Tuesday, October 9, 2018

A Post Which Definitively Answers The Question “Which Came First ...”

Most of my regular readers know I have fibromyalgia. While I’d been complaining about muscle aches and pains for years, 2010 was the watershed year, a culmination of encroaching symptoms that would gradually but definitively destroy most of my life as I had known it up to that point. It didn’t help that my former primary care physician was an unprofessional imbecile. By the time I realized I had to augment him, and then replace him, I’d run the gamut of all the ways the state and federal governments screw around with a disability application.
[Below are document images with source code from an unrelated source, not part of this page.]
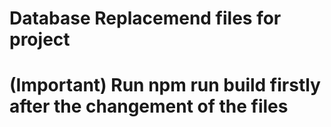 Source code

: # Database Replacemend files for project

# (Important) Run npm run build firstly after the changement of the files
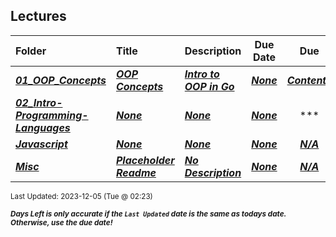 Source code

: ## Lectures

| Folder | Title | Description | Due Date | Due |  |
|:------|:------|:------|:-----:|:-----:|-----|
| ***<a href="https://github.com/rugbyprof/4143-PLC/tree/master/Lectures/01_OOP_Concepts">01_OOP_Concepts</a>*** | ***<a href="https://github.com/rugbyprof/4143-PLC/tree/master/Lectures/01_OOP_Concepts"> OOP Concepts </a>*** | ***<a href="https://github.com/rugbyprof/4143-PLC/tree/master/Lectures/01_OOP_Concepts"> Intro to OOP in Go</a>*** | ***<a href="https://github.com/rugbyprof/4143-PLC/tree/master/Lectures/01_OOP_Concepts">None</a>*** | ***<a href="https://github.com/rugbyprof/4143-PLC/tree/master/Lectures/01_OOP_Concepts"> Contents</a>*** |  |
| ***<a href="https://github.com/rugbyprof/4143-PLC/tree/master/Lectures/02_Intro-Programming-Languages">02_Intro-Programming-Languages</a>*** | ***<a href="https://github.com/rugbyprof/4143-PLC/tree/master/Lectures/02_Intro-Programming-Languages">None</a>*** | ***<a href="https://github.com/rugbyprof/4143-PLC/tree/master/Lectures/02_Intro-Programming-Languages">None</a>*** | ***<a href="https://github.com/rugbyprof/4143-PLC/tree/master/Lectures/02_Intro-Programming-Languages">None</a>*** | ***<a href="https://github.com/rugbyprof/4143-PLC/tree/master/Lectures/02_Intro-Programming-Languages">|   #   | Name                                                                               | Description                                                                         |</a>*** |  |
| ***<a href="https://github.com/rugbyprof/4143-PLC/tree/master/Lectures/Javascript">Javascript</a>*** | ***<a href="https://github.com/rugbyprof/4143-PLC/tree/master/Lectures/Javascript">None</a>*** | ***<a href="https://github.com/rugbyprof/4143-PLC/tree/master/Lectures/Javascript">None</a>*** | ***<a href="https://github.com/rugbyprof/4143-PLC/tree/master/Lectures/Javascript">None</a>*** | ***<a href="https://github.com/rugbyprof/4143-PLC/tree/master/Lectures/Javascript">N/A</a>*** |  |
| ***<a href="https://github.com/rugbyprof/4143-PLC/tree/master/Lectures/Misc">Misc</a>*** | ***<a href="https://github.com/rugbyprof/4143-PLC/tree/master/Lectures/Misc"> Placeholder Readme </a>*** | ***<a href="https://github.com/rugbyprof/4143-PLC/tree/master/Lectures/Misc"> No Description</a>*** | ***<a href="https://github.com/rugbyprof/4143-PLC/tree/master/Lectures/Misc">None</a>*** | ***<a href="https://github.com/rugbyprof/4143-PLC/tree/master/Lectures/Misc">N/A</a>*** |  |

<sup>Last Updated: 2023-12-05 (Tue @ 02:23)</sup> 

<sup>***Days Left is only accurate if the `Last Updated` date is the same as todays date. Otherwise, use the due date!***</sup>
In all fairness, the PCP did have help - the psychiatrist I had used on and off for a decent number of years had suddenly taken leave of her senses as well.

Once I had gotten my medical care back on track I was, with the assistance of a social security firm, able to retire on disability (albeit 5 years before I had planned on retiring), collect my pension from the state, and get down to the business of daily life with a dreadful disorder.  Fibromyalgia is a terrible disease that I wouldn’t wish on my worst enemy, if I had one. But it is part of who I am at this stage of my life, and I really do try to make the best it. I can’t hike up the side of a Korean mountain during monsoon season, but I can make it to the cruise terminal at Port Canaveral, so I consider myself pretty lucky.

If you are unfamiliar with fibromyalgia, here’s a quick overview: I am in pain all the time; the only thing that changes is to what degree of pain I am experiencing that particular day. I do NOT take opioids. I experience brain fog far too often to allow me to practice law or hold down any kind of job. You get the idea. My social life is limited by my disabilities, and I spend much more time with my medical providers (PCP, rheumatologist, (new) psychiatrist, mental health therapist, neurologist, orthopedist, endocrinologist, gynecologist, dental specialist, and let’s not forget those early-morning appointments at Quest Labs) than with my friends.

One question that has popped up over the past few years is “when did I get this disorder? What triggered it to explode in my late fifties - was it menopause? Unusual levels of stress at the office? The gastric bypass surgery I’d had in 2003?  I had no answers, although my old nemesis stress seemed the most likely.

And then, a month or two ago, I had an epiphany, brought about by something that popped up on my Pinterest feed, with a picture that left me staring. I haven’t been able find that damn picture since, but it had reminded me of an old photo, and then I knew that the egg had indeed come before the chicken.



Can you see it?

Do you get it?


By the way, can you bend your thumb so that it touches your forearm?

Work on it.  I’m going out to play in the dirt before the storms come.